YOUR SOLIN GENERATED RECIPE
Grilled Chicken Breast with Crunchy Quinoa Salad
Tender grilled chicken breast served over a vibrant quinoa salad with peppers and cucumbers, finished with a zesty lemon vinaigrette and toasted almonds.
INGREDIENTS
5.5 oz Chicken Breast
0.5 cup Cooked Quinoa
0.5 cup chopped Cucumber
0.25 cup chopped Red Bell Pepper
1 tsp Extra Virgin Olive Oil
1 tbsp Lemon Juice
1 tbsp Slivered Almonds
1 tbsp chopped Fresh Parsley
PREPARATION
Season the chicken breast with a pinch of sea salt and black pepper.

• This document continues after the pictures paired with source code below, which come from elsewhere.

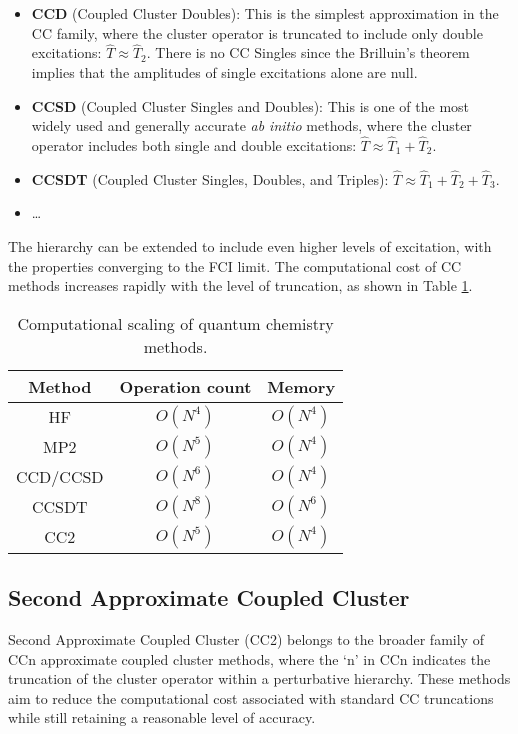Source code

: \begin{itemize}
    \item \textbf{CCD} (Coupled Cluster Doubles): This is the simplest approximation in the CC family, where the cluster operator is truncated to include only double excitations: $\hat{T} \approx \hat{T}_2$. There is no CC Singles since the Brilluin's theorem implies that the amplitudes of single excitations alone are null. 
    \item \textbf{CCSD} (Coupled Cluster Singles and Doubles): This is one of the most widely used and generally accurate \textit{ab initio} methods, where the cluster operator includes both single and double excitations: $\hat{T} \approx \hat{T}_1 + \hat{T}_2$.
    \item \textbf{CCSDT} (Coupled Cluster Singles, Doubles, and Triples): $\hat{T} \approx \hat{T}_1 + \hat{T}_2 + \hat{T}_3$.
    \item \ldots
\end{itemize}
The hierarchy can be extended to include even higher levels of excitation,  with the properties converging to the FCI limit. The computational cost of CC methods increases rapidly with the level of truncation, as shown in Table \ref{tab:qc_scaling}.
\begin{table}[h!]
    \centering
    \begin{tabular}{ccc}
        Method & Operation count & Memory \\
        \hline
        HF & $O(N^4)$ & $O(N^4)$ \\
        MP2 & $O(N^5)$ & $O(N^4)$ \\
        CCD/CCSD & $O(N^6)$ & $O(N^4)$ \\
        CCSDT & $O(N^8)$ & $O(N^6)$ \\
        CC2 & $O(N^{5})$ & $O(N^4)$ \\
    \end{tabular}
    \caption{Computational scaling of quantum chemistry methods.}
    \label{tab:qc_scaling}
\end{table}

\subsection{Second Approximate Coupled Cluster}\label{sec:CC2Theory}
Second Approximate Coupled Cluster (CC2) belongs to the broader family of CCn approximate coupled cluster methods, where the `n' in CCn indicates the truncation of the cluster operator within a perturbative hierarchy. These methods aim to reduce the computational cost associated with standard CC truncations while still retaining a reasonable level of accuracy.\\

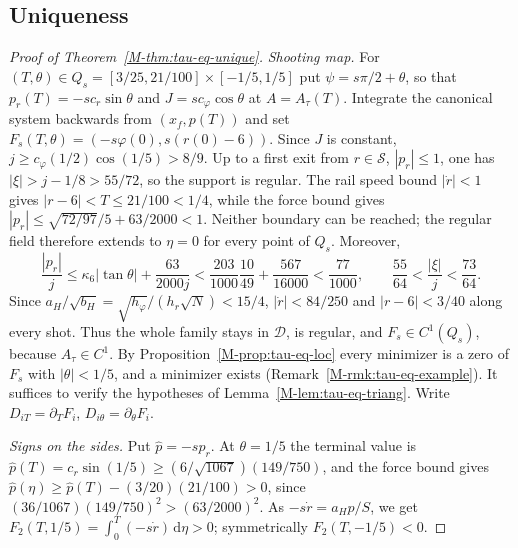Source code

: \documentclass[aip,jmp,amsmath,amssymb,reprint]{revtex4-2}
\newcommand{\dd}{\mathrm{d}}
\theoremstyle{plain}
\theoremstyle{definition}
\begin{document}
\subsection{Uniqueness}
\begin{proof}[Proof of Theorem~\ref{M-thm:tau-eq-unique}]
\emph{Shooting map.} For $(T,\theta)\in Q_s=[3/25,21/100]\times[-1/5,1/5]$
put $\psi=s\pi/2+\theta$, so that $p_r(T)=-sc_r\sin\theta$ and
$J=sc_\varphi\cos\theta$ at $A=A_\tau(T)$. Integrate the canonical system
backwards from $(x_f,p(T))$ and set
$F_s(T,\theta)=(-s\varphi(0),s(r(0)-6))$.
Since $J$ is constant, $j\ge c_\varphi(1/2)\cos(1/5)>8/9$.
Up to a first exit from $r\in\mathcal S$, $|p_r|\le1$, one has
$|\xi|>j-1/8>55/72$, so the support is regular. The rail speed bound
$|\dot r|<1$ gives $|r-6|<T\le21/100<1/4$, while the force bound gives
$|p_r|\le\sqrt{72/97}/5+63/2000<1$. Neither boundary can be reached;
the regular field therefore extends to $\eta=0$ for every point of $Q_s$.
Moreover,
\[
 \frac{|p_r|}{j}\le\kappa_6|\tan\theta|+\frac{63}{2000j}
 <\frac{203}{1000}\frac{10}{49}+\frac{567}{16000}<\frac{77}{1000},\qquad
 \frac{55}{64}<\frac{|\xi|}{j}<\frac{73}{64}.
\]
Since $a_H/\sqrt{b_H}=\sqrt{h_\varphi}/(h_r\sqrt N)<15/4$,
$|\dot r|<84/250$ and $|r-6|<3/40$ along every shot.
Thus the whole family stays in $\mathcal D$, is regular, and
$F_s\in C^1(Q_s)$, because $A_\tau\in C^1$.
By Proposition~\ref{M-prop:tau-eq-loc} every minimizer is a zero of $F_s$
with $|\theta|<1/5$, and a minimizer exists (Remark~\ref{M-rmk:tau-eq-example}).
It suffices to verify the hypotheses of Lemma~\ref{M-lem:tau-eq-triang}.
Write $D_{iT}=\partial_TF_i$, $D_{i\theta}=\partial_\theta F_i$.

\emph{Signs on the sides.} Put $\hat p=-sp_r$. At $\theta=1/5$ the terminal value is
$\hat p(T)=c_r\sin(1/5)\ge(6/\sqrt{1067})(149/750)$, and the force bound gives
$\hat p(\eta)\ge \hat p(T)-(3/20)(21/100)>0$, since $(36/1067)(149/750)^2>(63/2000)^2$. As $-s\dot r=a_H\hat p/S$, we get
$F_2(T,1/5)=\int_0^T(-s\dot r)\,\dd\eta>0$; symmetrically $F_2(T,-1/5)<0$.


\end{proof}
\end{document}
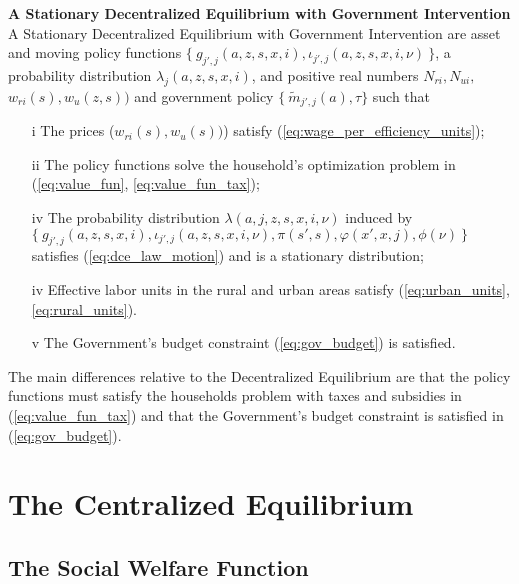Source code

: \documentclass[12pt,pdftex]{article}
\begin{document}
\begin{onehalfspacing}
\textbf{A Stationary Decentralized Equilibrium with Government Intervention} A Stationary Decentralized Equilibrium with Government Intervention are asset and moving policy functions $\{\ g_{j',j}(a, z, s, x, i), \iota_{j',j}(a, z, s, x, i, \nu) \ \}$, a probability distribution $\lambda_{j}(a, z, s, x, i)$, and positive real numbers $N_{ri}, N_{ui},$ $w_{ri}(s), w_{u}(z, s))$ and government policy $\{\ \tilde{m}_{j',j}(a), \tau\}$ such that
\begin{itemize}
\vspace{-.4cm}
\item[i] The prices ($w_{ri}(s), w_{u}(s))$) satisfy (\ref{eq:wage_per_efficiency_units});
\item[ii] The policy functions solve the household's optimization problem in (\ref{eq:value_fun}, \ref{eq:value_fun_tax});
\item[iv] The probability distribution $\lambda(a, j, z, s, x, i, \nu)$ induced by \\
$\{\ g_{j',j}(a, z, s, x, i), \iota_{j',j}(a, z, s, x, i, \nu), \pi(s',s), \varphi(x',x,j), \phi(\nu) \ \}$ satisfies (\ref{eq:dce_law_motion}) and is a stationary distribution;
\item[iv] Effective labor units in the rural and urban areas satisfy (\ref{eq:urban_units}, \ref{eq:rural_units}).
\item[v] The Government's budget constraint (\ref{eq:gov_budget}) is satisfied.
\end{itemize}
The main differences relative to the Decentralized Equilibrium are that the policy functions must satisfy the households problem with taxes and subsidies in (\ref{eq:value_fun_tax}) and that the Government's budget constraint is satisfied in (\ref{eq:gov_budget}).

\section{The Centralized Equilibrium}

\subsection{The Social Welfare Function}


\end{onehalfspacing}
\end{document}
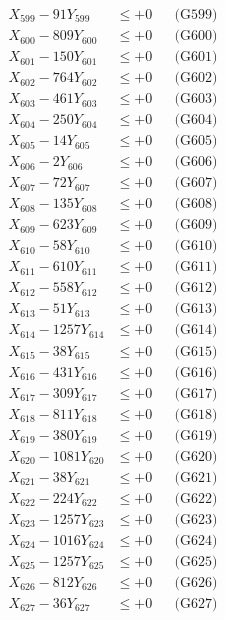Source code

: \documentclass[a4paper,10pt]{article}
\begin{document}
{\begin{align}
X_{599} - 91Y_{599} &\leq +0 && \text{(G599)} \\
X_{600} - 809Y_{600} &\leq +0 && \text{(G600)} \\
\allowbreak
X_{601} - 150Y_{601} &\leq +0 && \text{(G601)} \\
X_{602} - 764Y_{602} &\leq +0 && \text{(G602)} \\
X_{603} - 461Y_{603} &\leq +0 && \text{(G603)} \\
X_{604} - 250Y_{604} &\leq +0 && \text{(G604)} \\
X_{605} - 14Y_{605} &\leq +0 && \text{(G605)} \\
X_{606} - 2Y_{606} &\leq +0 && \text{(G606)} \\
X_{607} - 72Y_{607} &\leq +0 && \text{(G607)} \\
X_{608} - 135Y_{608} &\leq +0 && \text{(G608)} \\
X_{609} - 623Y_{609} &\leq +0 && \text{(G609)} \\
X_{610} - 58Y_{610} &\leq +0 && \text{(G610)} \\
\allowbreak
X_{611} - 610Y_{611} &\leq +0 && \text{(G611)} \\
X_{612} - 558Y_{612} &\leq +0 && \text{(G612)} \\
X_{613} - 51Y_{613} &\leq +0 && \text{(G613)} \\
X_{614} - 1257Y_{614} &\leq +0 && \text{(G614)} \\
X_{615} - 38Y_{615} &\leq +0 && \text{(G615)} \\
X_{616} - 431Y_{616} &\leq +0 && \text{(G616)} \\
X_{617} - 309Y_{617} &\leq +0 && \text{(G617)} \\
X_{618} - 811Y_{618} &\leq +0 && \text{(G618)} \\
X_{619} - 380Y_{619} &\leq +0 && \text{(G619)} \\
X_{620} - 1081Y_{620} &\leq +0 && \text{(G620)} \\
\allowbreak
X_{621} - 38Y_{621} &\leq +0 && \text{(G621)} \\
X_{622} - 224Y_{622} &\leq +0 && \text{(G622)} \\
X_{623} - 1257Y_{623} &\leq +0 && \text{(G623)} \\
X_{624} - 1016Y_{624} &\leq +0 && \text{(G624)} \\
X_{625} - 1257Y_{625} &\leq +0 && \text{(G625)} \\
X_{626} - 812Y_{626} &\leq +0 && \text{(G626)} \\
X_{627} - 36Y_{627} &\leq +0 && \text{(G627)} \\

\end{align}}
\end{document}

Grill the chicken over medium-high heat for 6-7 minutes per side until the internal temperature reaches 165°F.
In a medium bowl, combine the pre-cooked quinoa, diced cucumber, and diced red bell pepper.
Whisk together the olive oil, lemon juice, and chopped fresh parsley to create a light vinaigrette.
Toss the quinoa and vegetable mixture with the vinaigrette and fold in the slivered almonds for crunch.
Slice the grilled chicken into strips and serve it immediately over the chilled quinoa salad.